At DSM, we have treated low back pain at every level, from desk workers to Olympic-level athletes. In nearly a decade of clinical practice, the pattern is consistent: low back pain is almost always a load and movement problem, not a structural one.

Why the Lumbar Spine Is Vulnerable

Your lumbar spine is built for stability. It’s designed to hold load and resist rotation, not to be the primary mover in bending and twisting. It can only do that job when the muscles around it are doing theirs.

The system your lumbar spine depends on includes deep core muscles that create intra-abdominal pressure, glutes that control hip movement and protect the pelvis, and hip flexors that keep the pelvis in a neutral position. When any part of that system breaks down, the spine compensates. It absorbs forces it wasn’t built to handle. Pain follows.

The Most Common Causes in Active People

Low back pain in active people rarely has a single cause. It builds over time. The most common contributors:

  • Prolonged sitting. Hours at a desk inhibit the glutes and tighten the hip flexors. By the time you get to the gym, you’re already at a disadvantage. Your body compensates with the lumbar spine during squats, hinges, and pulls.
  • Poor hip hinge mechanics. Deadlifts, Romanian deadlifts, kettlebell swings, and similar movements require the hips to do the work. When they don’t load properly, the low back takes over. This is one of the most common patterns we see in people who train regularly but still hurt.
  • Weak deep core. The muscles that matter most for spinal stability aren’t your six-pack. They’re the transverse abdominis, multifidus, and pelvic floor. These don’t respond to crunches. When they’re weak or poorly coordinated, the spine is exposed under load.
  • Tight hip flexors. Shortened hip flexors tilt the pelvis forward and increase compression on the lumbar discs and facet joints. This is especially common in people who sit most of the day and train intensely in short windows.
  • Why Rest Usually Is Not the Answer

    Rest has a role. Acute inflammation needs time to settle, and training through sharp pain is rarely productive. But rest doesn’t fix the underlying problem.

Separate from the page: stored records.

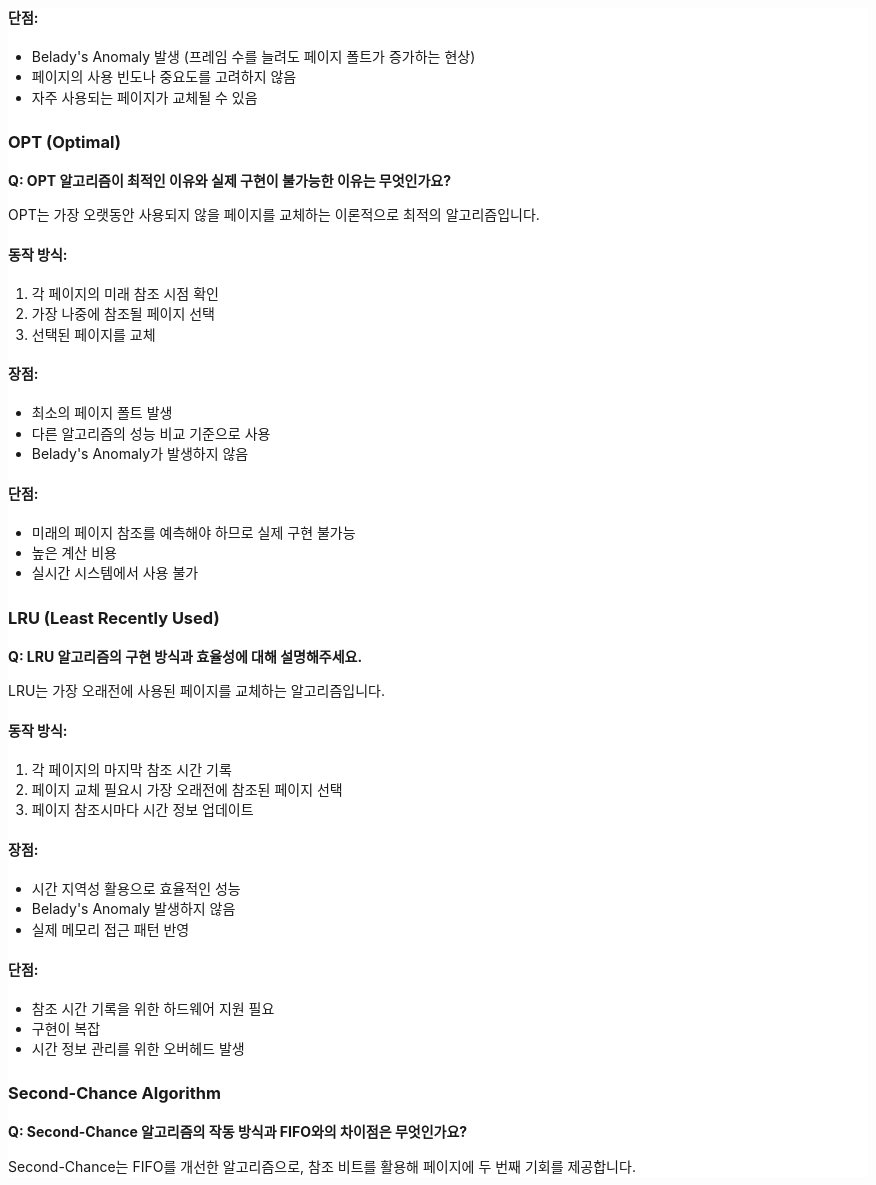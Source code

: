 #### 단점:
- Belady's Anomaly 발생 (프레임 수를 늘려도 페이지 폴트가 증가하는 현상)
- 페이지의 사용 빈도나 중요도를 고려하지 않음
- 자주 사용되는 페이지가 교체될 수 있음

### OPT (Optimal)

**Q: OPT 알고리즘이 최적인 이유와 실제 구현이 불가능한 이유는 무엇인가요?**

OPT는 가장 오랫동안 사용되지 않을 페이지를 교체하는 이론적으로 최적의 알고리즘입니다.

#### 동작 방식:
1. 각 페이지의 미래 참조 시점 확인
2. 가장 나중에 참조될 페이지 선택
3. 선택된 페이지를 교체

#### 장점:
- 최소의 페이지 폴트 발생
- 다른 알고리즘의 성능 비교 기준으로 사용
- Belady's Anomaly가 발생하지 않음

#### 단점:
- 미래의 페이지 참조를 예측해야 하므로 실제 구현 불가능
- 높은 계산 비용
- 실시간 시스템에서 사용 불가

### LRU (Least Recently Used)

**Q: LRU 알고리즘의 구현 방식과 효율성에 대해 설명해주세요.**

LRU는 가장 오래전에 사용된 페이지를 교체하는 알고리즘입니다.

#### 동작 방식:
1. 각 페이지의 마지막 참조 시간 기록
2. 페이지 교체 필요시 가장 오래전에 참조된 페이지 선택
3. 페이지 참조시마다 시간 정보 업데이트

#### 장점:
- 시간 지역성 활용으로 효율적인 성능
- Belady's Anomaly 발생하지 않음
- 실제 메모리 접근 패턴 반영

#### 단점:
- 참조 시간 기록을 위한 하드웨어 지원 필요
- 구현이 복잡
- 시간 정보 관리를 위한 오버헤드 발생

### Second-Chance Algorithm

**Q: Second-Chance 알고리즘의 작동 방식과 FIFO와의 차이점은 무엇인가요?**

Second-Chance는 FIFO를 개선한 알고리즘으로, 참조 비트를 활용해 페이지에 두 번째 기회를 제공합니다.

    If poor movement mechanics caused the pain, rest just pauses it. The hip flexors stay tight. The glutes stay inhibited. The deep core stays uncoordinated. The moment you resume normal activity, the same pattern loads the same structures the same way. The pain comes back. This is why so many people cycle through flare-ups for years.

    What About Imaging?

    MRIs and X-rays are useful, but findings are commonly misread and often create unnecessary fear. Research consistently shows that disc bulges, degenerative changes, and mild herniations appear on imaging in a significant percentage of people who have zero pain. These are often normal age-related changes, not injuries.

    For most people with non-surgical low back pain, imaging doesn’t change the treatment approach. What matters is how you move, how you load, and whether the structures around your spine are functioning properly. That’s what a clinical assessment tells you.

    Physical therapist providing sciatica treatment to a patient lying face down on a treatment table, focusing on lower back therapy for pain relief.

    What Treatment Actually Looks Like

    At Dynamic Sports Medicine, we start with a comprehensive assessment of the full movement chain: hip mobility, core stability, glute activation, and how your spine loads under movement. We want to understand the full picture, not just where it hurts.

    From there, treatment typically includes hands-on manual therapy to address tissue restriction and joint dysfunction, dry needling to release trigger points contributing to muscle inhibition, targeted rehab to rebuild the deep core and glute function, and training modification rather than elimination. We keep you moving while fixing what is causing the problem.

    Most people see meaningful improvement within a few weeks. The goal isn’t just getting you out of pain. It is building a back that can handle what you put it through, long term.